(TASK TO CARRY OUT) Report each line of the data that has "Affairs" somewhere in it.

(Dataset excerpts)
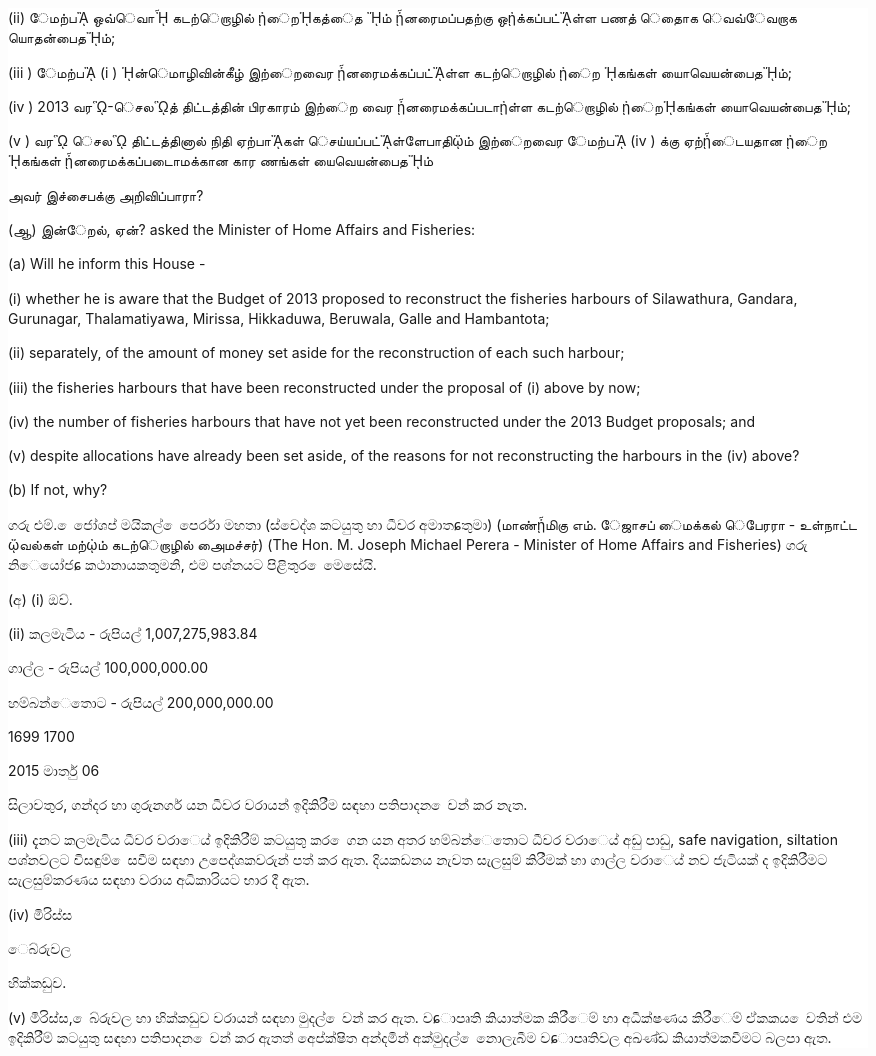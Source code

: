 (ii) ேமற்பᾊ ஒவ்ெவாᾞ கடற்ெறாழில் ᾐைறᾙகத்ைத ᾜம் ᾗனரைமப்பதற்கு ஒᾐக்கப்பட்ᾌள்ள பணத் ெதாைக ெவவ்ேவறாக யாெதன்பைதᾜம்;

(iii ) ேமற்பᾊ (i ) ᾙன்ெமாழிவின்கீழ் இற்ைறவைர ᾗனரைமக்கப்பட்ᾌள்ள கடற்ெறாழில் ᾐைற ᾙகங்கள் யாைவெயன்பைதᾜம்;

(iv ) 2013 வரᾫ-ெசலᾫத் திட்டத்தின் பிரகாரம் இற்ைற வைர ᾗனரைமக்கப்படாᾐள்ள கடற்ெறாழில் ᾐைறᾙகங்கள் யாைவெயன்பைதᾜம்;

(v ) வரᾫ ெசலᾫ திட்டத்தினால் நிதி ஏற்பாᾌகள் ெசய்யப்பட்ᾌள்ளேபாதிᾤம் இற்ைறவைர ேமற்பᾊ (iv ) க்கு ஏற்ᾗைடயதான ᾐைற ᾙகங்கள் ᾗனரைமக்கப்படாைமக்கான கார ணங்கள் யைவெயன்பைதᾜம்

அவர் இச்சைபக்கு அறிவிப்பாரா?

(ஆ) இன்ேறல், ஏன்? asked the Minister of Home Affairs and Fisheries:

(a) Will he inform this House -

(i) whether he is aware that the Budget of 2013 proposed to reconstruct the fisheries harbours of Silawathura, Gandara, Gurunagar, Thalamatiyawa, Mirissa, Hikkaduwa, Beruwala, Galle and Hambantota;

(ii) separately, of the amount of money set aside for the reconstruction of each such harbour;

(iii) the fisheries harbours that have been reconstructed under the proposal of (i) above by now;

(iv) the number of fisheries harbours that have not yet been reconstructed under the 2013 Budget proposals; and

(v) despite allocations have already been set aside, of the reasons for not reconstructing the harbours in the (iv) above?

(b) If not, why?

ගරු එම්. ෙජෝශප් මයිකල් ෙපෙර්රා මහතා (ස්වෙද්ශ කටයුතු හා ධීවර අමාතɕතුමා) (மாண்ᾗமிகு எம். ேஜாசப் ைமக்கல் ெபேரரா - உள்நாட்ட ᾤவல்கள் மற்ᾠம் கடற்ெறாழில் அைமச்சர்) (The Hon. M. Joseph Michael Perera - Minister of Home Affairs and Fisheries) ගරු නිෙයෝජɕ කථානායකතුමනි, එම පශ්නයට පිළිතුර ෙමෙසේයි.

(අ) (i) ඔව්.

(ii) කලමැටිය - රුපියල් 1,007,275,983.84

ගාල්ල - රුපියල් 100,000,000.00

හම්බන්ෙතොට - රුපියල් 200,000,000.00

1699 1700

2015 මාර්තු 06

සිලාවතුර, ගන්දර හා ගුරුනගර් යන ධීවර වරායන් ඉදිකිරීම සඳහා පතිපාදන ෙවන් කර නැත.

(iii) දැනට කලමැටිය ධීවර වරාෙය් ඉදිකිරීම් කටයුතු කර ෙගන යන අතර හම්බන්ෙතොට ධීවර වරාෙය් අඩු පාඩු, safe navigation, siltation පශ්නවලට විසඳුම් ෙසවීම සඳහා උපෙද්ශකවරුන් පත් කර ඇත. දියකඩනය නැවත සැලසුම් කිරීමක් හා ගාල්ල වරාෙය් නව ජැටියක් ද ඉදිකිරීමට සැලසුම්කරණය සඳහා වරාය අධිකාරියට භාර දී ඇත.

(iv) මිරිස්ස

ෙබ්රුවල

හික්කඩුව.

(v) මිරිස්ස, ෙබ්රුවල හා හික්කඩුව වරායන් සඳහා මුදල් ෙවන් කර ඇත. වɕාපෘති කියාත්මක කිරීෙම් හා අධීක්ෂණය කිරීෙම් ඒකකය ෙවතින් එම ඉදිකිරීම් කටයුතු සඳහා පතිපාදන ෙවන් කර ඇතත් අෙප්ක්ෂිත අන්දමින් අක්මුදල් ෙනොලැබීම වɕාපෘතිවල අඛණ්ඩ කියාත්මකවීමට බලපා ඇත.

(SOLUTION)
(ஆ) இன்ேறல், ஏன்? asked the Minister of Home Affairs and Fisheries:
ගරු එම්. ෙජෝශප් මයිකල් ෙපෙර්රා මහතා (ස්වෙද්ශ කටයුතු හා ධීවර අමාතɕතුමා) (மாண்ᾗமிகு எம். ேஜாசப் ைமக்கல் ெபேரரா - உள்நாட்ட ᾤவல்கள் மற்ᾠம் கடற்ெறாழில் அைமச்சர்) (The Hon. M. Joseph Michael Perera - Minister of Home Affairs and Fisheries) ගරු නිෙයෝජɕ කථානායකතුමනි, එම පශ්නයට පිළිතුර ෙමෙසේයි.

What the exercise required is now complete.